The decision by MySpace, the No. 1 social networking site in the world, with more than 100 million unique visitors in September, to join OpenSocial gives Google an impressive assembly of social networking partners. The group includes Bebo, the No. 1 networking site in Britain, as well as SixApart, Hi5, Friendster, LinkedIn and Ning — and Orkut, of course. Google also signed up some other participants, like Salesforce.com, that are not social networking sites but which welcome social widgets. If Facebook chooses to remain a holdout, it will not be as the head of a countercoalition but as a cranky recluse.
Google’s self-interest is plain enough: it does not want Web users to disappear from its radar when they head off to proprietary social networking islands. Incidentally, if software based on OpenSocial specifications spreads throughout the Web, and if users are permitted to assume more control over how their personal information is used and sold, it is possible to imagine a day when all sites on the Web are equipped to utilize one’s social network, regardless of where it originated. These are not small if’s, of course, but it is also possible to imagine members receiving feeds about what friends are doing and updating others about their own activities while roving far from the island. Why spend time on a social networking site if its functionality can be made portable?
Usually, coalitions are collections of also-rans, trying to challenge the industry leader. Why would MySpace, owned by the News Corporation, elect to throw its considerable influence behind OpenSocial? In the future, its primary competitor might not be Facebook, now No. 2, nor any other island-state, but rather the entire Web, endowed with social-network awareness based on open standards. So far, every time the Web has matched up against a proprietary alternative, the Web has prevailed.
I spoke early last week with Joe Kraus, Google’s director of product management, who oversees OpenSocial.
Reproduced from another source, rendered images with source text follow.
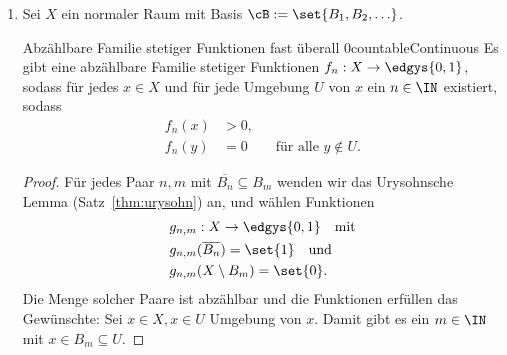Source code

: \documentclass[language=ngerman]{TemplateLecture} %
\begin{document}
\begin{enumerate}
\begin{proof}
        Umgekehrt sei $V \subseteq \prod_\IN \IR$ offen bezüglich der Produkttopologie, $x \in V$. Dann gibt es $V_1, \ldots, V_n \subseteq \IR$ offen mit 
        \begin{equation*}
            x \in V_1 \times \cdots \times V_n \times \IR \times \IR \times \cdots \quad \subseteq V.
        \end{equation*}
        Für $i = 1, \ldots, n$ sei $\varepsilon_i > 0$ mit $\rounds{x_i - \varepsilon_i, x_i + \varepsilon_i} \subseteq V_i$. Setze $\varepsilon := \min\set{\frac{\varepsilon_i}{i} \mid i = 1,\ldots,n}$. Dann ist 
        \begin{equation*}
            \frac{\abs{y_i - x_i}}{i} \leq D(x, y) < \frac{\varepsilon_i}{i} \quad \quad \text{für alle $i = 1,\ldots,n$}.
        \end{equation*}
        Damit folgt $\abs{y_i - x_i} < \varepsilon_i \Rightarrow y_i \in V_i$ für $i = 1, \ldots, n$, also folgt 
        \begin{equation*}
            y \in V_1 \times \cdots \times V_n \times \IR \times \IR \times \cdots \quad \subseteq V,
        \end{equation*}
        also $U_D(x, \varepsilon) \subseteq V$. Damit ist $V$ offen in der metrischen Topologie.
    \end{proof}
    \item Sei $X$ ein normaler Raum mit Basis $\cB := \set{B_1, B_2, \ldots}$.
    
    \begin{lem}{Abzählbare Familie stetiger Funktionen fast überall 0}{countableContinuous}
        Es gibt eine abzählbare Familie stetiger Funktionen $f_n: X \to \edgys{0,1}$, sodass für jedes $x \in X$ und für jede Umgebung $U$ von $x$ ein $n \in \IN$ existiert, sodass 
        \begin{align*}
            f_n(x) &> 0, \\
            f_n(y) &= 0 \quad \quad \text{für alle $y \notin U$}.
        \end{align*}
    \end{lem}
    \begin{proof}
        Für jedes Paar $n, m$ mit $\overline{B_n} \subseteq B_m$ wenden wir das Urysohnsche Lemma (Satz~\ref{thm:urysohn}) an, und wählen Funktionen
        \begin{align*}
            g_{n,m}&: X \to \edgys{0,1} \quad \text{mit} \\
            g_{n,m}&(\overline{B_n}) = \set{1} \quad \text{und} \\
            g_{n,m}&(X \setminus B_m) = \set{0}.
        \end{align*}
        Die Menge solcher Paare ist abzählbar und die Funktionen erfüllen das Gewünschte: Sei $x \in X, x \in U$ Umgebung von $x$. Damit gibt es ein $m \in \IN$ mit $x \in B_m \subseteq U$.


\end{proof}
\end{enumerate}
\end{document}
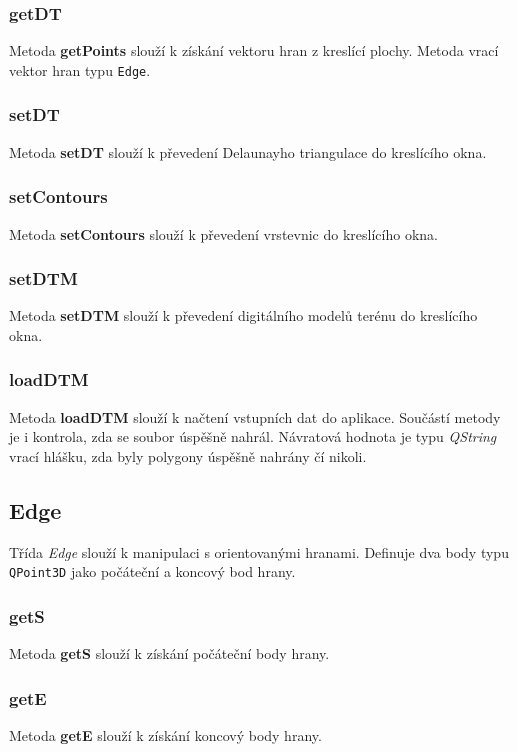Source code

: \documentclass[a4paper, 12pt]{article}
\begin{document}
\subsubsection*{getDT}
Metoda \textbf{getPoints} slouží k získání vektoru hran z kreslící plochy. Metoda vrací vektor hran typu \texttt{Edge}.

\subsubsection*{setDT}
Metoda \textbf{setDT} slouží k převedení Delaunayho triangulace do kreslícího okna.

\subsubsection*{setContours}
Metoda \textbf{setContours} slouží k převedení vrstevnic do kreslícího okna.

\subsubsection*{setDTM}
Metoda \textbf{setDTM} slouží k převedení digitálního modelů terénu do kreslícího okna.

\subsubsection*{loadDTM}
Metoda \textbf{loadDTM} slouží k načtení vstupních dat do aplikace. Součástí metody je i kontrola, zda se soubor úspěšně nahrál. Návratová hodnota je typu \textsl{QString} vrací hlášku, zda byly polygony úspěšně nahrány čí nikoli.


\subsection{Edge}
Třída \textit{Edge} slouží k manipulaci s orientovanými hranami. Definuje dva body typu \texttt{QPoint3D} jako počáteční a koncový bod hrany.

\subsubsection*{getS}
Metoda \textbf{getS} slouží k získání počáteční body hrany. 

\subsubsection*{getE}
Metoda \textbf{getE} slouží k získání koncový body hrany. 
\end{document}
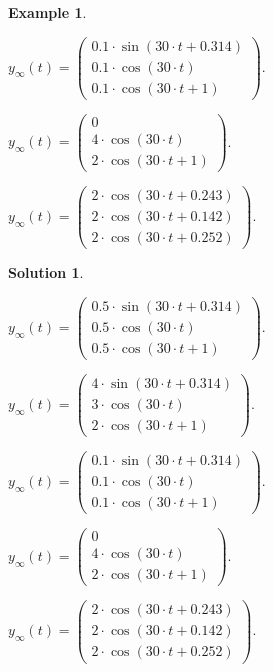 \documentclass[a4paper,12 pt]{article}
\numberwithin{equation}{section}
\theoremstyle{definition}
\newtheorem{bsp}{Example}
\theoremstyle{remark}
\theoremstyle{definition}
\newtheorem*{lsg}{Solution}
\theoremstyle{definition}
\theoremstyle{definition}
\theoremstyle{remark}
\newcommand{\cmark}{\ding{51}}%
\newcommand{\done}{\rlap{$\square$}{\raisebox{2pt}{\large\hspace{1pt}\cmark}}%
\hspace{-2.5pt}}
\begin{document}
\begin{bsp}
\begin{todolist}
  \item $y_\infty(t)=\begin{pmatrix} 
0.1\cdot \sin(30\cdot t+0.314)\\
0.1\cdot \cos(30\cdot t)\\
0.1\cdot \cos(30\cdot t +1)
\end{pmatrix}$.
  \item $y_\infty(t)=\begin{pmatrix} 
0\\
4\cdot \cos(30\cdot t)\\
2\cdot \cos(30\cdot t +1)
\end{pmatrix}$.
  \item $y_\infty(t)=\begin{pmatrix} 
2\cdot \cos(30\cdot t+0.243)\\
2\cdot \cos(30\cdot t+0.142)\\
2\cdot \cos(30\cdot t +0.252)
\end{pmatrix}$.
  \end{todolist}
  \newpage

\begin{lsg}
\
 \begin{todolist}
  \item  [\done]$y_\infty(t)=\begin{pmatrix} 
0.5\cdot \sin(30\cdot t+0.314)\\
0.5\cdot \cos(30\cdot t)\\
0.5\cdot \cos(30\cdot t +1)
\end{pmatrix}$.
  \item $y_\infty(t)=\begin{pmatrix} 
4\cdot \sin(30\cdot t+0.314)\\
3\cdot \cos(30\cdot t)\\
2\cdot \cos(30\cdot t +1)
\end{pmatrix}$.
  \item $y_\infty(t)=\begin{pmatrix} 
0.1\cdot \sin(30\cdot t+0.314)\\
0.1\cdot \cos(30\cdot t)\\
0.1\cdot \cos(30\cdot t +1)
\end{pmatrix}$.
  \item  [\done]$y_\infty(t)=\begin{pmatrix} 
0\\
4\cdot \cos(30\cdot t)\\
2\cdot \cos(30\cdot t +1)
\end{pmatrix}$.
  \item  [\done]$y_\infty(t)=\begin{pmatrix} 
2\cdot \cos(30\cdot t+0.243)\\
2\cdot \cos(30\cdot t+0.142)\\
2\cdot \cos(30\cdot t +0.252)
\end{pmatrix}$.
  \end{todolist}

\end{lsg}
\end{bsp}
\end{document}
The long-term vision, he said, was to enable social networks to be portable: “You want your friends to go with you — you don’t want them to be locked up.”
What would be possible if social networking were freed from social network sites? Mr. Kraus offered an illustration: “Imagine how much better Craigslist would be if your friends were with you, and friends of friends,” permitting one to hone in on listings posted by those in one’s most trusted group. He said the ability to add a layer of social relationships to a site like Craigslist “takes an impersonal site and makes it personal.”
Indeed, it is an intriguing example of what’s possible, but the fact that he used a hypothetical one — Craigslist has not joined OpenSocial — suggests how early it is in Google’s effort to spread “social” everywhere.
The more that one’s personal information is used around the Web, of course, the more opportunity for misuse. When I asked Mr. Kraus why Google had not prepared its own Web sites to show off the capabilities of OpenSocial, he said that the company was moving with deliberate care to make sure that privacy protections were securely in place. “Trust builds up over a very long time,” he said, “and can be lost very quickly.”